I do sometimes run screen -R before doing a long dnf operation on a remote host, because I know I can just detach the session, log out, even reboot my local machine, and then just come back later and reattach. For “special occasions”, that’s great. But I can’t imagine running that way by default, and having to deal with the clunky history access.

This works for scrollback with tmux:

To use your mouse in this mode (called copy mode) press ^b + : and enter following:

setw -g mouse on

You can put this command in your ~/.tmux.conf if You want so it loads every time You run tmux.

I like also like to use mosh (https://mosh.org/) which handles intermittent connectivity issues nicely. But it doesn’t have scrollback. This is the complete solution:

mosh HOST -- tmux


You know, that’s actually not bad! It’s certainly a lot better than screen’s crappy copy mode.

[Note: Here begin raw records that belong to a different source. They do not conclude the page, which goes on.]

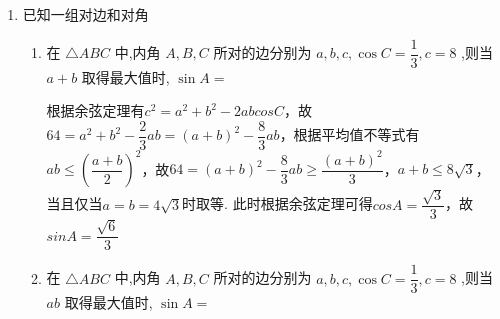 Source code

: \begin{enumerate}
\begin{enumerate}
    \item 在 $\triangle A B C$ 中，角 $A, B,C$ 的对边分别是 $a, b, c, A=30^{\circ}, a=3$，若这个三角形有两解，则 $b$ 的取值范围是 .
    \item 已知 $\bigtriangleup  {ABC}$ 的内角 $A,B,C$ 的对边分别为 $a,b,c$ ,且 $b = 6,A = \dfrac{\pi }{3}$ ,若 $\bigtriangleup  {ABC}$ 有两解,则 $a$的取值范围为
    \item 已知 $\bigtriangleup  {ABC}$ 三个内角 $A,B,C$ 的对边分别为 $a,b,c$ ,若满足条件 $A = \dfrac{\pi }{3},b = 2$ 的三角形有两解,则边长 $a$ 的取值范围为
    \item 在 $\triangle A B C$ 中，$A C=8, A=45^{\circ}$ ，要使 $\triangle A B C$ 被唯一确定，那么 $B C$ 的取值范围是 \blkda[3]{$\{4 \sqrt{2}\} \cup[8,+\infty)$}.
    \item 在 $\bigtriangleup  {ABC}$ 中, $A = \dfrac{\pi }{6},{BC} = 2$ ,若满足上述条件的 $\bigtriangleup  {ABC}$ 恰有一解,则边长 ${AC}$ 的取值范围是
    \item 在 $\bigtriangleup  {ABC}$ 中,角 $A$ 、 $B$ 、 $C$ 所对的边分别为 $a$ 、 $b$ 、 $c$ ,已知 $a = 8,B = \dfrac{\pi }{6}$ ,要使该三角形有唯一解,则 $b$ 的取值范围为\blkda[3]{$\{4\} \cup[8,+\infty)$}
\end{enumerate}
\item 已知一组对边和对角
\begin{enumerate}
    \item 在 $\bigtriangleup  {ABC}$ 中,内角 $A,B,C$ 所对的边分别为 $a,b,c,\cos C = \dfrac{1}{3},c = 8$ ,则当 $a + b$ 取得最大值时, $\sin A =$
    \begin{jieda}
        根据余弦定理有$c^2 = a^2+b^2-2abcosC$，故$64 = a^2+b^2-\dfrac{2}{3}ab = (a+b)^2 - \dfrac{8}{3}ab$，根据平均值不等式有$ab \leq \left(\dfrac{a+b}{2}\right)^2$，故$64 = (a+b)^2 - \dfrac{8}{3}ab \geq \dfrac{(a+b)^2}{3}$，$a+b \leq 8\sqrt{3}$，当且仅当$a = b = 4\sqrt{3}$时取等. 此时根据余弦定理可得$cosA = \dfrac{\sqrt{3}}{3}$，故$sinA = \dfrac{\sqrt{6}}{3}$
    \end{jieda}
    \item 在 $\bigtriangleup  {ABC}$ 中,内角 $A,B,C$ 所对的边分别为 $a,b,c,\cos C = \dfrac{1}{3},c = 8$ ,则当 $ab$ 取得最大值时, $\sin A =$\begin{jieda}

\end{jieda}
\end{enumerate}
\end{enumerate}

It’s still weird in some ways, though. Like, for instance, I don’t get why mouse-selecting text doesn’t copy it to the clipboard. (Either of them!) And it’s cool that mouse scrolling works, but a bummer that Shift+PgUp doesn’t enter the same mode. (Though, once I start scrolling, I see that I can use PgUp / PgDn without Shift to move around, so that’s something.)

Maybe it’s just a matter of needing other options set.

I don’t know if it’s good enough to convince me to run that way all the time, but it’d certainly make me a lot less reluctant about bouncing into tmux before a long operation. Thanks!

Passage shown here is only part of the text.